Oh, God, not the dreaded PC/Mac discussion. Please don't go there. Puh-leez.
Yes, the only way I can get Photoshop 12.1 (CS5.1) to work properly is to reduce it down to 32-bit and turn off OpenGL. Which, ironically, is exactly what I had to do to get PS6 running when I was back on Windows.
I regret upgrading to CS5. I really had no issues with CS3, it was pretty stable for me.
I am not bringing up PC vs. Mac for any reason except to say that in this particular case you have less flexibility about mixing and matching OS update levels with display driver releases. Usually Apple's pre-qualification of drivers helps you keep from having problems, but when they let something through that's less than perfect you have a situation just such as yours, where you're locked in.
I suggest you bug Apple about this particular problem, though, so that they then bug the driver writers to fix it. No one here can do much about it. It's pretty clear not everyone using a Mac or PC sees it, and Photoshop's use of OpenGL to do its display gymnastics is generally sound.
Keep in mind that with OpenGL disabled, you have the same basic display update logic in force that Photoshop CS3 used all the time. This is likely why Adobe left all that functionality in there, selectable by this setting...
You don't need to disable OpenGL. While that does work, you can also go to System Preferences -> Engery Saver and deselect Automatic graphics switching. This forces the use of your discreet video card instead of using the onboard Intel graphics chip. It does use more power (drains your battery a bit faster) but if you want to use the OpenGL option in Photoshop, this is the way to do it.
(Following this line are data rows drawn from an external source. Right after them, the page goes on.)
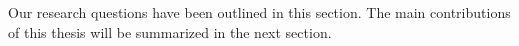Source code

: Our research questions have been outlined in this section. The main contributions of this thesis will be summarized in the next section.










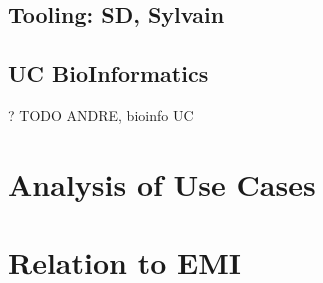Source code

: \documentclass[3p,twocolumn]{article}
\begin{document}
 \subsection{Tooling: SD, Sylvain}


 \subsection{UC BioInformatics}

  ? TODO ANDRE, bioinfo UC


\section{Analysis of Use Cases}


\section{Relation to EMI}




\end{document}

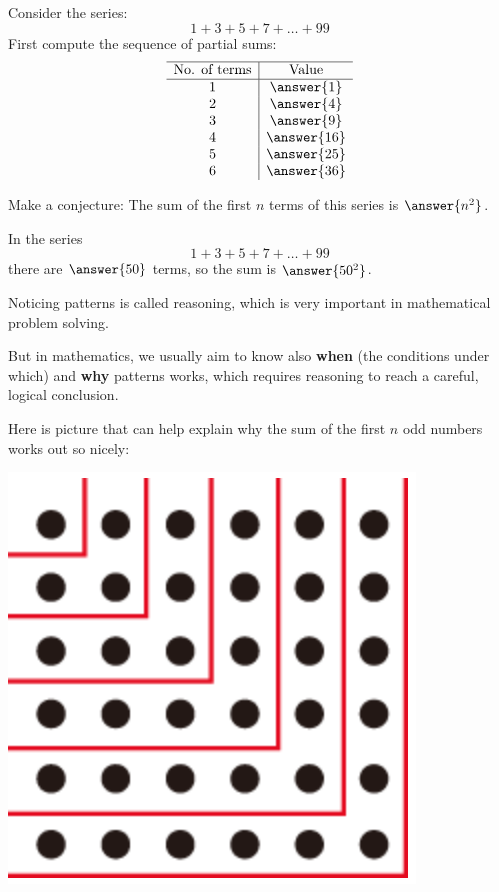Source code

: \documentclass[nooutcomes]{ximera}
\begin{document}
\begin{problem}
Consider the series: 
\[
1+3+5+7+\dots+99
\]
First compute the sequence of partial sums: 
\[
\begin{array}{c|c} \hline
\text{No. of terms} & \text{Value} \\ \hline
1 & \answer{1} \\
2 & \answer{4} \\
3 & \answer{9}\\
4 & \answer{16}\\
5 & \answer{25}\\
6 & \answer{36}\\
\end{array}
\]
\begin{problem}
Make a conjecture: The sum of the first $n$ terms of this series is $\answer{n^2}$. 

In the series
\[
1+3+5+7+\dots+99
\]
there are $\answer{50}$ terms, so the sum is $\answer{50^2}$.  

\begin{problem}
Noticing patterns is called 
reasoning, which is very important in mathematical problem solving. 

But in mathematics, we usually aim to know also \textbf{when} (the conditions under which) and \textbf{why} patterns works, which requires  
 reasoning to reach a careful, logical conclusion.  

Here is picture that can help explain why the sum of the first $n$ odd numbers works out so nicely: 
\begin{image}
\includegraphics[scale=0.5]{sumOdds.png}
\end{image}


\end{problem}
\end{problem}
\end{problem}
\end{document}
I ran into the same problem (also on a brand new Mac Powerbook with all the software updates). The .psd document loads in layers and in the Navigator but not in the workspace.
Interestingly, it loads just fine on an older desktop iMac running 10.6.8 with the same Photoshop 5.1 version.
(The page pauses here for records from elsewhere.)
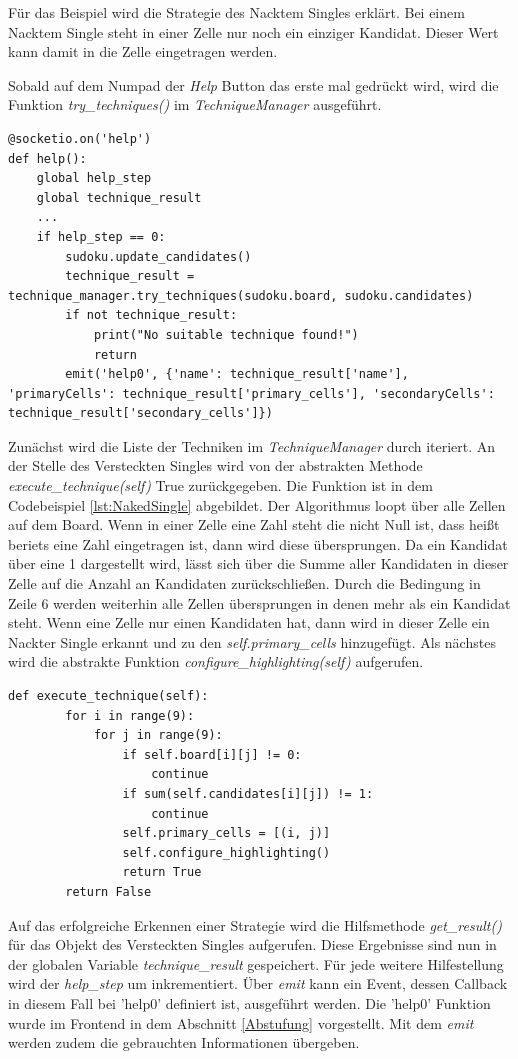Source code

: Für das Beispiel wird die Strategie des Nacktem Singles erklärt. Bei einem Nacktem Single steht in einer Zelle nur noch ein einziger Kandidat. Dieser Wert kann damit in die Zelle eingetragen werden.

Sobald auf dem Numpad der \textit{Help} Button das erste mal gedrückt wird, wird die Funktion \textit{try\_techniques()} im \textit{TechniqueManager} ausgeführt. 
\begin{lstlisting}[caption={Serverseitig help}, label={lst:helper}]
@socketio.on('help')
def help():
	global help_step
	global technique_result
	...
	if help_step == 0:
		sudoku.update_candidates()
		technique_result = technique_manager.try_techniques(sudoku.board, sudoku.candidates)
		if not technique_result:
			print("No suitable technique found!")
			return
		emit('help0', {'name': technique_result['name'], 'primaryCells': technique_result['primary_cells'], 'secondaryCells': technique_result['secondary_cells']})
\end{lstlisting}

Zunächst wird die Liste der Techniken im \textit{TechniqueManager} durch iteriert. An der Stelle des Versteckten Singles wird von der abstrakten Methode \textit{execute\_technique(self)} True zurückgegeben. Die Funktion ist in dem Codebeispiel \ref{lst:NakedSingle} abgebildet. Der Algorithmus loopt über alle Zellen auf dem Board. Wenn in einer Zelle eine Zahl steht die nicht Null ist, dass heißt beriets eine Zahl eingetragen ist, dann wird diese übersprungen. Da ein Kandidat über eine 1 dargestellt wird, lässt sich über die Summe aller Kandidaten in dieser Zelle auf die Anzahl an Kandidaten zurückschließen. Durch die Bedingung in Zeile 6 werden weiterhin alle Zellen übersprungen in denen mehr als ein Kandidat steht. Wenn eine Zelle nur einen Kandidaten hat, dann wird in dieser Zelle ein Nackter Single erkannt und zu den \textit{self.primary\_cells} hinzugefügt. Als nächstes wird die abstrakte Funktion \textit{configure\_highlighting(self)} aufgerufen. 

\begin{lstlisting}[caption={Nackter Single}, label={lst:NakedSingle}]
	def execute_technique(self):
		for i in range(9):
			for j in range(9):
				if self.board[i][j] != 0:
					continue
				if sum(self.candidates[i][j]) != 1:
					continue
				self.primary_cells = [(i, j)]
				self.configure_highlighting()
				return True
		return False
\end{lstlisting}

Auf das erfolgreiche Erkennen einer Strategie wird die Hilfsmethode \textit{get\_result()} für das Objekt des Versteckten Singles aufgerufen. Diese Ergebnisse sind nun in der globalen Variable \textit{technique\_result} gespeichert. Für jede weitere Hilfestellung wird der \textit{help\_step} um inkrementiert. Über \textit{emit} kann ein Event, dessen Callback in diesem Fall bei 'help0' definiert ist, ausgeführt werden. Die 'help0' Funktion wurde im Frontend in dem Abschnitt \ref{Abstufung} vorgestellt. Mit dem \textit{emit} werden zudem die gebrauchten Informationen übergeben.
The added problem was that as suggested here, disabling OpenGL Drawing didn't work. The only thing that did work was stew_graff's suggestion of disabling Automatic graphics switching. Thanks man! That's a helpful interim solution...
So how do we most effectively bug Adobe, as this is a user-to-user forum and this problem doesn't generate a bug report? I shouldn't have to drain my battery to get this to work...
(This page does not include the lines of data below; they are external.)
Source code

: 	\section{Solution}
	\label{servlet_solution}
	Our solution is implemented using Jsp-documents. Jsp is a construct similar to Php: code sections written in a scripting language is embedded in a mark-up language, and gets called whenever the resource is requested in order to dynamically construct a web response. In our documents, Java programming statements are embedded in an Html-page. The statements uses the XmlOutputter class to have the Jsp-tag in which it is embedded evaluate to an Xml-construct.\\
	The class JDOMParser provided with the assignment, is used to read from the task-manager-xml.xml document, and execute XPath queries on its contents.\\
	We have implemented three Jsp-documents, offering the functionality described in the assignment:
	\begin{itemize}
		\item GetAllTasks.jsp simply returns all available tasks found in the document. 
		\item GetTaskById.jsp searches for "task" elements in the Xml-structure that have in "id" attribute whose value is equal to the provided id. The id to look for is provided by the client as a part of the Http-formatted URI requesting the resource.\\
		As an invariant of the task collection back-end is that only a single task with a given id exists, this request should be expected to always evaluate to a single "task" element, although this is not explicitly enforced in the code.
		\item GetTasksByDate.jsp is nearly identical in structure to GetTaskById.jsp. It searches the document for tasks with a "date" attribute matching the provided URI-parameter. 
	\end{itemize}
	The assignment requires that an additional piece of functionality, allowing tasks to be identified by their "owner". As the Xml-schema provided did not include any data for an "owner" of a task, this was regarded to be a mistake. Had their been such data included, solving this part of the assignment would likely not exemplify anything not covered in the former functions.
Bugging Adobe won't help fix bugs in Apple's video card drivers -- only Apple can fix those.
(Actually, NVidia or ATI fix the bugs, then give the fix to Apple, and Apple waits a while before releaseing the fix)
I'm surprised that Apple would attempt such a "hack" design... Switching graphics adapters mid-stream is no small task, and I can't imagine that they could ever make it work seamlessly.
Keep in mind that the nature of the complex GPU beast is that graphics hardware doesn't all work the same (or right) and application software has to make decisions about what to do and what not to do, and even when to invoke certain workarounds - or it would never be possible to run on multiple platforms.
Yes, that seems wrong, but it's necessary and it makes developing cutting-edge graphics applications in the real world much more expensive.
The decisions aren't re-made by an application all the time - that would slow things down terribly. Instead, often the run-time environment is characterized at application startup and the features remembered for later use. Modern applications actually even create programs (e.g., shaders or OpenCL programs) to run on specific GPU hardware, and they have to be compiled - something usually done by the application at startup.
Now imagine that someone changes the capabilities of the graphics hardware completely after the application has started - even from one vendor's implementation to another (Intel to nVidia).
Like I said, I'm surprised a reasonable system designer could ever think that swapping GPUs at run-time could be made to work. At least Apple allows you to turn it off!
Does Apple offer any "geek-level" configuration options that can force the use of a particular GPU for a given application? It seems that this could be an automated workaround that would allow a given application to see only one GPU, which is what Photoshop appears to need here.